● Brief: Work through the listing below, copying each line that carries the word "saccades".
###
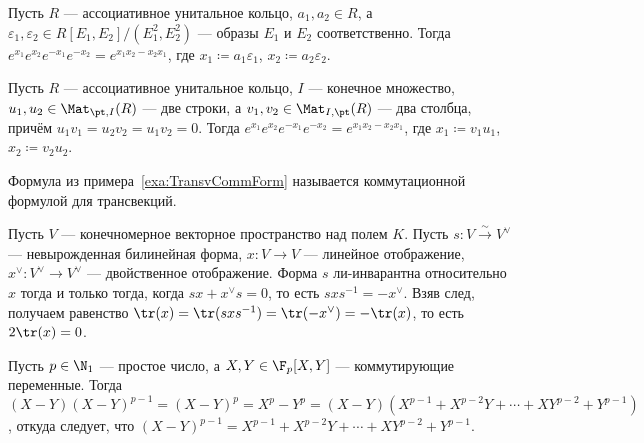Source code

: \documentclass[
	extrafontsizes,
	11pt,
	hyphens,
]{memoir}
\begin{document}

\begin{example}
Пусть \(R\) --- ассоциативное унитальное кольцо, \(a_1, a_2 \in R\), а \(\varepsilon_1, \varepsilon_2 \in R[E_1, E_2] / (E_1^2, E_2^2)\) --- образы \(E_1\) и \(E_2\) соответственно.
Тогда \(e^{x_1} e^{x_2} e^{-x_1} e^{-x_2} = e^{x_1 x_2 - x_2 x_1}\), где \(x_1 \coloneqq a_1 \varepsilon_1\), \(x_2 \coloneqq a_2 \varepsilon_2\).
\end{example}

\begin{example}
Пусть \(R\) --- ассоциативное унитальное кольцо,
\(I\) --- конечное множество,
\(u_1, u_2 \in \Mat_{\pt, I}(R)\) --- две строки,
а \(v_1, v_2 \in \Mat_{I, \pt}(R)\) --- два столбца,
причём \(u_1 v_1 = u_2 v_2 = u_1 v_2 = 0\).%
\label{exa:TransvCommForm}
Тогда \(e^{x_1} e^{x_2} e^{-x_1} e^{-x_2} = e^{x_1 x_2 - x_2 x_1}\), где \(x_1 \coloneqq v_1 u_1\), \(x_2 \coloneqq v_2 u_2\).
\end{example}

\begin{remark}
Формула из примера~\ref{exa:TransvCommForm} называется коммутационной формулой для трансвекций.
\end{remark}

\begin{observation}
Пусть \(V\) --- конечномерное векторное пространство над полем \(K\). Пусть \(s : V \xrightarrow{\sim} V^{\vee}\) --- невырожденная билинейная форма, \(x : V \to V\) --- линейное отображение, \(x^{\vee} : V^{\vee} \to V^{\vee}\) --- двойственное отображение.
\label{obs:tr_lie_bilin}
Форма \(s\) ли-инварантна относительно \(x\) тогда и только тогда, когда
\(s x + x^{\vee} s = 0\),
то есть
\(sxs^{-1} = -x^{\vee}\). Взяв след, получаем
равенство
\(
\tr(x) = \tr(sxs^{-1}) = \tr(-x^{\vee}) = -\tr(x)
\), то есть \(2\tr(x) = 0\).
\end{observation}


\begin{observation}
Пусть \(p \in \N_1\) --- простое число, а \(X, Y \in \F_p[X,Y]\) --- коммутирующие переменные.%
\label{obs:FrobEndCor}
Тогда \((X - Y)(X - Y)^{p-1} = (X - Y)^p = X^p - Y^p = (X - Y)(X^{p-1} + X^{p-2}Y + \cdots{} + XY^{p-2} + Y^{p-1})\),
откуда следует, что \((X - Y)^{p-1} = X^{p-1} + X^{p-2}Y + \cdots{} + XY^{p-2} + Y^{p-1}\).
\end{observation}
\end{document}
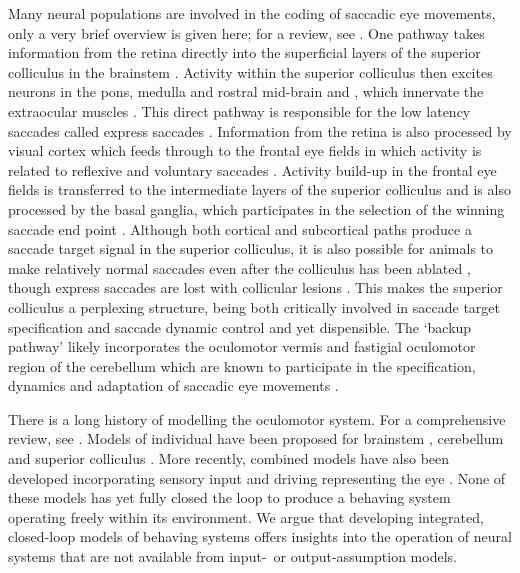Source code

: \documentclass{frontiersSCNS}
\begin{document}
Many neural populations are involved in the coding of saccadic eye
movements, only a very brief overview is given here; for a review,
see \cite{munoz_commentary:_2002}. One pathway takes information from
the retina directly into the superficial layers of the superior
colliculus in the brainstem
\citep{sterling_receptive_1971,linden_massive_1983,wu_involvement_1994}.
Activity within the superior colliculus then excites neurons in the
pons, medulla and rostral mid-brain \citep{sparks_brainstem_2002}
and , which innervate the extraocular
muscles
\citep{fuchs_firing_1970,sparks_brainstem_2002}. This direct pathway
is responsible for the low latency saccades called express saccades
\citep{schiller_effect_1987,edelman_activity_1996}.
%
Information from the retina is also processed by visual cortex which
feeds through to the frontal eye fields in which activity is related
to reflexive and voluntary
saccades \citep{schall_neural_1999}. Activity build-up in the frontal
eye fields is transferred to the intermediate layers of the superior
colliculus
\citep{stanton_frontal_1988-1} and is also processed by the basal ganglia,
which participates in the selection of the winning saccade end point
\citep{stanton_frontal_1988,hikosaka_role_2000}.
%
Although both cortical and subcortical paths produce a saccade target
signal in the superior colliculus, it is also possible for animals to
make relatively normal saccades even after the colliculus has been
ablated
\citep{wurtz_activity_1972,aizawa_reversible_1998},
though express saccades are lost with collicular lesions
\citep{schiller_effect_1987}. This makes the superior colliculus
a perplexing structure, being both critically involved in saccade
target specification \citep{sparks_sensory_1987} and saccade dynamic control
\citep{waitzman_superior_1991,goossens_optimal_2012} and yet dispensible.
The `backup pathway' likely incorporates the oculomotor vermis and
fastigial oculomotor region of the cerebellum which are known to
participate in the specification, dynamics and adaptation of saccadic
eye movements \citep{kleine_saccade-related_2003,takagi_effects_1998}.

There is a long history of modelling the oculomotor system. For a
comprehensive review, see \cite{girard_brainstem_2005}. Models of
individual  have been proposed for brainstem
\citep{robinson_oculomotor_1975,scudder_new_1988,gancarz_neural_1998},
cerebellum \citep{quaia_model_1999,dean_modelling_1995,dean_learning_1994}
and superior colliculus
\citep{massone_neural-network_1994,arai_two-dimensional_1994,moren_mechanism_2013,marino_spatial_2012}.
More recently, combined models have also been developed incorporating
sensory input \citep{cope_basal_2017} and driving  representing the eye
\citep{tabareau_geometry_2007,nguyen_saccade_2014,thurat_biomimetic_2015}.
None of these models has yet fully closed the loop to produce a
behaving system operating freely within its environment. We argue that
developing integrated, closed-loop models of behaving systems offers
insights into the operation of neural systems that are not available
from input-~or output-assumption models.
\end{document}

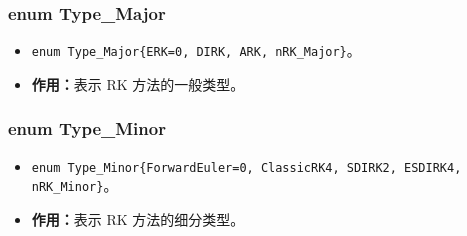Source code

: \documentclass[a4paper,twoside]{ctexart}
\begin{document}
\subsubsection{enum Type\_Major}
\begin{itemize}
    \item \texttt{enum Type\_Major\{ERK=0, DIRK, ARK, nRK\_Major\}}。
    \item \textbf{作用：}表示 RK 方法的一般类型。
\end{itemize}

\subsubsection{enum Type\_Minor}
\begin{itemize}
    \item \texttt{enum Type\_Minor\{ForwardEuler=0, ClassicRK4, SDIRK2, ESDIRK4, nRK\_Minor\}}。
    \item \textbf{作用：}表示 RK 方法的细分类型。
\end{itemize}
\end{document}

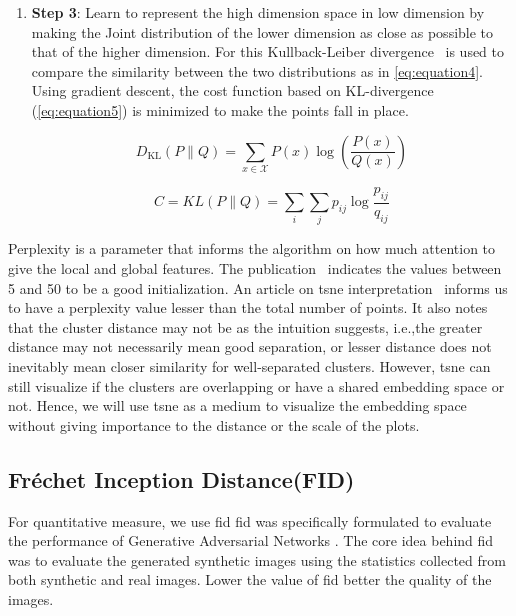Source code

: \begin{enumerate}
    \item \textbf{Step 3}: Learn to represent the high dimension space in low dimension by making the Joint distribution of the lower dimension as close as possible to that of the higher dimension.
    For this Kullback-Leiber divergence~\cite{Joyce2011} is used to compare the similarity between the two distributions as in \autoref{eq:equation4}.
    Using gradient descent, the cost function based on KL-divergence (\autoref{eq:equation5}) is minimized to make the points fall in place.

    \begin{equation}
        D_{\mathrm{KL}}(P \| Q)=\sum_{x \in \mathcal{X}} P(x) \log \left(\frac{P(x)}{Q(x)}\right)
        \label{eq:equation4}
    \end{equation}

    \begin{equation}
        C=K L(P \| Q)=\sum_{i} \sum_{j} p_{i j} \log \frac{p_{i j}}{q_{i j}}
        \label{eq:equation5}
    \end{equation}
\end{enumerate}

Perplexity is a parameter that informs the algorithm on how much attention to give the local and global features.
The publication~\cite{vanDerMaaten2008} indicates the values between 5 and 50 to be a good initialization.
An article on \gls{tsne} interpretation~\cite{wattenberg2016how} informs us to have a perplexity value lesser than the total number of points.
It also notes that the cluster distance may not be as the intuition suggests, i.e.,the greater distance may not necessarily mean good separation, or lesser distance does not inevitably mean closer similarity for well-separated clusters.
However, \gls{tsne} can still visualize if the clusters are overlapping or have a shared embedding space or not.
Hence, we will use \gls{tsne} as a medium to visualize the embedding space without giving importance to the distance or the scale of the plots.

\subsection{Fr\'echet Inception Distance(FID)}\label{subsec:fr'echet-inception-distance)}
For quantitative measure, we use \gls{fid}
\gls{fid} \cite{Heusel2017GANsTB} was specifically formulated to evaluate the performance of Generative Adversarial Networks \cite{Goodfellow2014}.
The core idea behind \gls{fid} was to evaluate the generated synthetic images using the statistics collected from both synthetic and real images.
Lower the value of \gls{fid} better the quality of the images.

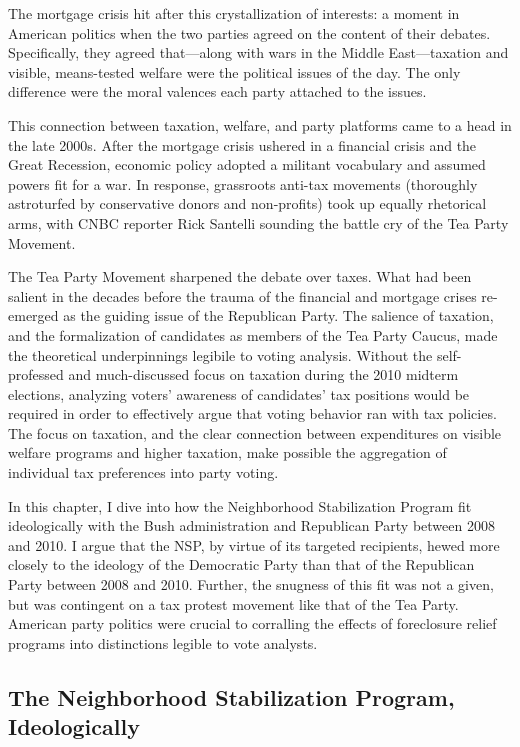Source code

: \documentclass[
]{article}
\begin{document}
The mortgage crisis hit after this crystallization of interests: a moment in American politics when the two parties agreed on the content of their debates.
Specifically, they agreed that---along with wars in the Middle East---taxation and visible, means-tested welfare were the political issues of the day.
The only difference were the moral valences each party attached to the issues.

This connection between taxation, welfare, and party platforms came to a head in the late 2000s.
After the mortgage crisis ushered in a financial crisis and the Great Recession, economic policy adopted a militant vocabulary and assumed powers fit for a war.
In response, grassroots anti-tax movements (thoroughly astroturfed by conservative donors and non-profits) took up equally rhetorical arms, with CNBC reporter Rick Santelli sounding the battle cry of the Tea Party Movement.

The Tea Party Movement sharpened the debate over taxes.
What had been salient in the decades before the trauma of the financial and mortgage crises re-emerged as the guiding issue of the Republican Party.
The salience of taxation, and the formalization of candidates as members of the Tea Party Caucus, made the theoretical underpinnings legibile to voting analysis.
Without the self-professed and much-discussed focus on taxation during the 2010 midterm elections, analyzing voters' awareness of candidates' tax positions would be required in order to effectively argue that voting behavior ran with tax policies.
The focus on taxation, and the clear connection between expenditures on visible welfare programs and higher taxation, make possible the aggregation of individual tax preferences into party voting.

In this chapter, I dive into how the Neighborhood Stabilization Program fit ideologically with the Bush administration and Republican Party between 2008 and 2010.
I argue that the NSP, by virtue of its targeted recipients, hewed more closely to the ideology of the Democratic Party than that of the Republican Party between 2008 and 2010.
Further, the snugness of this fit was not a given, but was contingent on a tax protest movement like that of the Tea Party.
American party politics were crucial to corralling the effects of foreclosure relief programs into distinctions legible to vote analysts.

\hypertarget{the-neighborhood-stabilization-program-ideologically}{%
\subsection{The Neighborhood Stabilization Program, Ideologically}\label{the-neighborhood-stabilization-program-ideologically}}
\end{document}
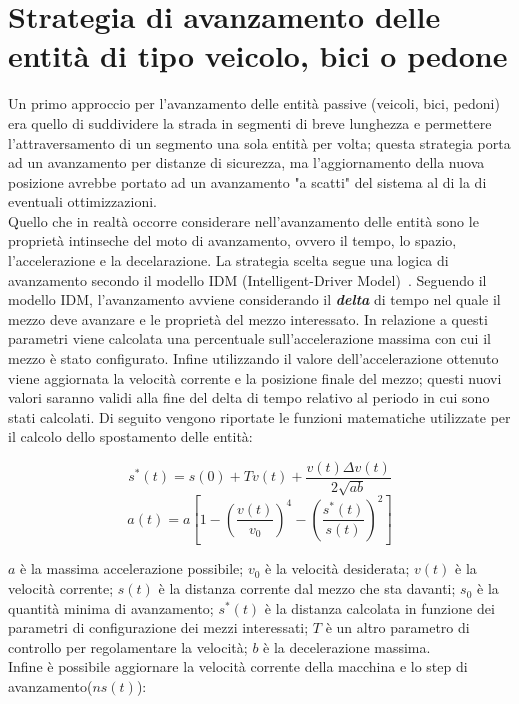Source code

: \section{Strategia di avanzamento delle entità di tipo veicolo, bici o pedone}
Un primo approccio per l'avanzamento delle entità passive (veicoli, bici, pedoni) era quello di suddividere la strada in segmenti di breve lunghezza e permettere l'attraversamento di un segmento una sola entità per volta; questa strategia porta ad un avanzamento per distanze di sicurezza, ma l'aggiornamento della nuova posizione avrebbe portato ad un avanzamento "a scatti" del sistema al di la di eventuali ottimizzazioni. \\
Quello che in realtà occorre considerare nell'avanzamento delle entità sono le
proprietà intinseche del moto di avanzamento, ovvero il tempo, lo spazio,
l'accelerazione  e la decelarazione. La strategia scelta segue una logica di
avanzamento secondo il modello IDM (Intelligent-Driver
Model)~\cite{treiber2000microscopic}.
Seguendo il modello IDM, l'avanzamento avviene considerando il \textbf{\textit{delta}} di tempo nel quale il mezzo deve avanzare e le proprietà del mezzo interessato. In relazione a questi parametri viene calcolata una percentuale sull'accelerazione massima con cui il mezzo è stato configurato. Infine utilizzando il valore dell'accelerazione ottenuto viene aggiornata la velocità corrente e la posizione finale del mezzo; questi nuovi valori saranno validi alla fine del delta di tempo relativo al periodo in cui sono stati calcolati. Di seguito vengono riportate le funzioni matematiche utilizzate per il calcolo dello spostamento delle entità:

\begin{equation}
s^{*}(t)=s(0)+Tv(t)+\frac{v(t)\Delta{v(t)}}{2\sqrt{ab}}
\end{equation}
\begin{equation}
a(t)=a[1-(\frac{v(t)}{v_{0}})^4-(\frac{s^{*}(t)}{s(t)})^2]
\end{equation}

$a$ è la massima accelerazione possibile; $v_{0}$ è la velocità desiderata; $v(t)$ è la velocità corrente; $s(t)$ è la distanza corrente dal mezzo che sta davanti; $s_{0}$ è la quantità minima di avanzamento; $s^*(t)$ è la distanza calcolata in funzione dei parametri di configurazione dei mezzi interessati; $T$ è un altro parametro di controllo per regolamentare la velocità; $b$ è la decelerazione massima.\\
Infine è possibile aggiornare la velocità corrente della macchina e lo step di avanzamento($ns(t)$): \\

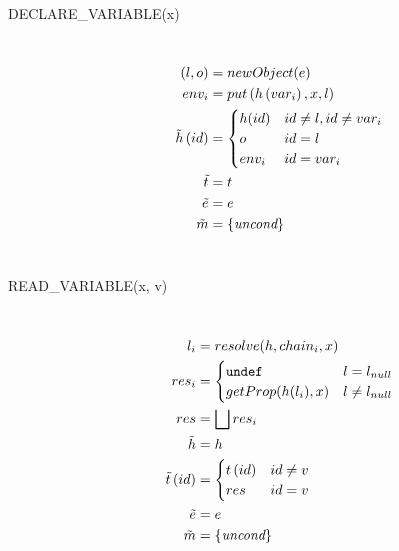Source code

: \begin{description}
  \item[{\small\ttfamily DECLARE\_VARIABLE(x)}] ~\\%
  \[
  \begin{aligned}
    \left( l, o \right) &= newObject(e) \\
    env_i &= put\left( h\left( var_i \right), x, l \right) \\ 
    \tilde{h}\left( id \right) &= 
      \begin{cases}
	h(id) & id \neq l, id \neq var_i \\
	o & id = l \\
	env_i & id = var_i \\
      \end{cases} \\
    \tilde{t} &= t \\
    \tilde{e} &= e \\
    \tilde{m} &= \{\emph{uncond}\} \\
  \end{aligned}
  \] 
  \\
  \item[{\small\ttfamily READ\_VARIABLE(x, v)}] ~\\%
  \[
  \begin{aligned}
    l_i &= resolve(h, chain_i, x) \\
    res_i &= \begin{cases}
      \texttt{undef} & l = l_{null} \\
      getProp(h(l_i), x) & l \neq l_{null} \\
    \end{cases} \\
    res &= \bigsqcup res_i \\
    \tilde{h} &= h \\ 
    \tilde{t}\left( id \right) &= 
      \begin{cases}
	 t\left( id \right) & id \neq v \\
	 res & id = v \\
      \end{cases} \\ 
    \tilde{e} &= e \\
  \tilde{m} &= \{\emph{uncond}\} \\
  \end{aligned}
  \]
  \\

\end{description}
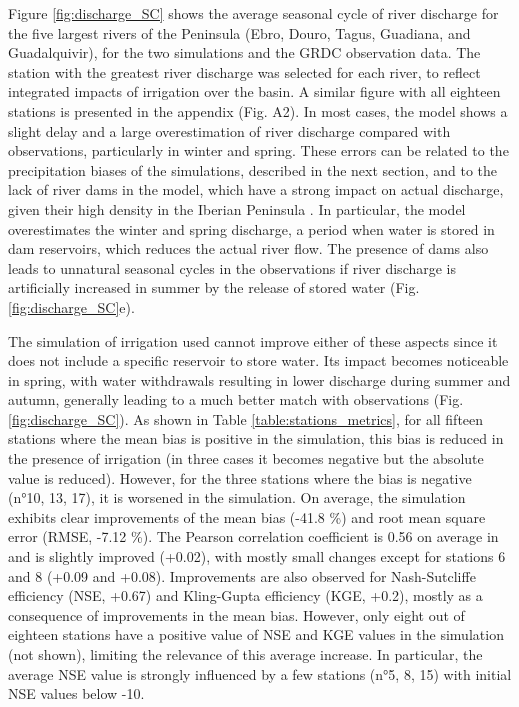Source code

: Figure \ref{fig:discharge_SC} shows the average seasonal cycle of river discharge for the five largest rivers of the Peninsula (Ebro, Douro, Tagus, Guadiana, and Guadalquivir), for the two simulations and the GRDC observation data. The station with the greatest river discharge was selected for each river, to reflect integrated impacts of irrigation over the basin. A similar figure with all eighteen stations is presented in the appendix (Fig. A2).
In most cases, the model shows a slight delay and a large overestimation of river discharge compared with observations, particularly in winter and spring. These errors can be related to the precipitation biases of the simulations, described in the next section, and to the lack of river dams in the model, which have a strong impact on actual discharge, given their high density in the Iberian Peninsula \citep[Fig. \ref{fig:selected_stations}, ][]{sabater_chapter_2022, moran-tejeda_reservoir_2012, lobera_geomorphic_2015}. In particular, the model overestimates the winter and spring discharge, a period when water is stored in dam reservoirs, which reduces the actual river flow.
The presence of dams also leads to unnatural seasonal cycles in the observations if river discharge is artificially increased in summer by the release of stored water (Fig. \ref{fig:discharge_SC}e).

The simulation of irrigation used cannot improve either of these aspects since it does not include a specific reservoir to store water. Its impact becomes noticeable in spring, with water withdrawals resulting in lower discharge during summer and autumn, generally leading to a much better match with observations (Fig. \ref{fig:discharge_SC}). 
As shown in Table \ref{table:stations_metrics}, for all fifteen stations where the mean bias is positive in the \noirr simulation, this bias is reduced in the presence of irrigation (in three cases it becomes negative but the absolute value is reduced). However, for the three stations where the \noirr bias is negative (n°10, 13, 17), it is worsened in the \irr simulation. On average, the \irr simulation exhibits clear improvements of the mean bias (-41.8 \%) and root mean square error (RMSE, -7.12 \%). The Pearson correlation coefficient is 0.56 on average in \noirr and is slightly improved (+0.02), with mostly small changes except for stations 6 and 8 (+0.09 and +0.08). Improvements are also observed for Nash-Sutcliffe efficiency (NSE, +0.67) and Kling-Gupta efficiency (KGE, +0.2), mostly as a consequence of improvements in the mean bias. However, only eight out of eighteen stations have a positive value of NSE and KGE values in the \noirr simulation (not shown), limiting the relevance of this average increase. In particular, the average NSE value is strongly influenced by a few stations (n°5, 8, 15) with initial NSE values below -10.

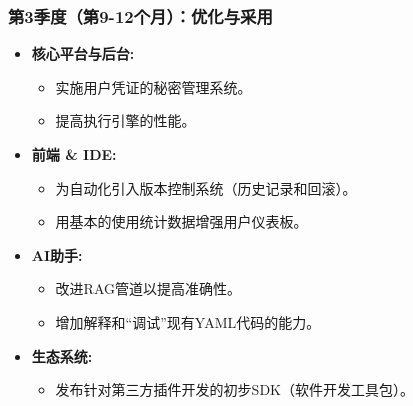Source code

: \documentclass[11pt, a4paper, oneside]{article}
\begin{document}
\subsubsection*{第3季度（第9-12个月）：优化与采用}
\begin{itemize}[leftmargin=*]
    \item \textbf{核心平台与后台:}
    \begin{itemize}




        \item 实施用户凭证的秘密管理系统。
        \item 提高执行引擎的性能。
    \end{itemize}
    \item \textbf{前端 \& IDE:}
    \begin{itemize}
        \item 为自动化引入版本控制系统（历史记录和回滚）。
        \item 用基本的使用统计数据增强用户仪表板。
    \end{itemize}
    \item \textbf{AI助手:}
    \begin{itemize}
        \item 改进RAG管道以提高准确性。
        \item 增加解释和“调试”现有YAML代码的能力。
    \end{itemize}
    \item \textbf{生态系统:}
    \begin{itemize}
        \item 发布针对第三方插件开发的初步SDK（软件开发工具包）。
    \end{itemize}
\end{itemize}
\end{document}
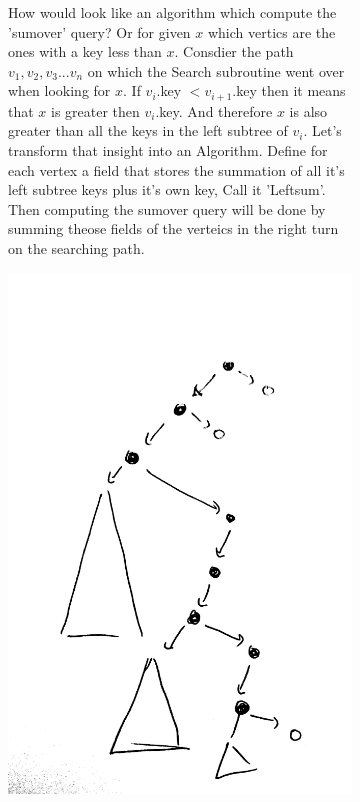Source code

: \begin{figure}[H]
  \begin{subfigure}[b]{0.46\textwidth}
How would look like an algorithm which compute the 'sumover' query? Or for given $x$ which vertics are the ones with a key less than $x$. 
Consdier the path $v_1,v_2,v_3...v_n$ on which the Search subroutine went over when looking for $x$. If $v_i$.key $ <  v_{i+1}$.key then it means that $x$ is 
greater then $v_{i}$.key. And therefore $x$ is also greater than all the keys in the left subtree of $v_{i}$. Let's transform that insight into an 
Algorithm. Define for each vertex a field that stores the summation of all it's left subtree keys plus it's own key, Call it 'Leftsum'.  
Then computing the sumover query will be done by summing theose fields of the verteics in the right turn on the searching path. 
\end{subfigure} 
\hfill
\begin{subfigure}[b]{0.49\textwidth}
  \includegraphics[scale=0.08]{oavl-q.png}
   \end{subfigure} 
   \hfill
\end{figure}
###
● Task solution:
is responsible for the low latency saccades called express saccades
saccades \citep{schall_neural_1999}. Activity build-up in the frontal
make relatively normal saccades even after the colliculus has been
though express saccades are lost with collicular lesions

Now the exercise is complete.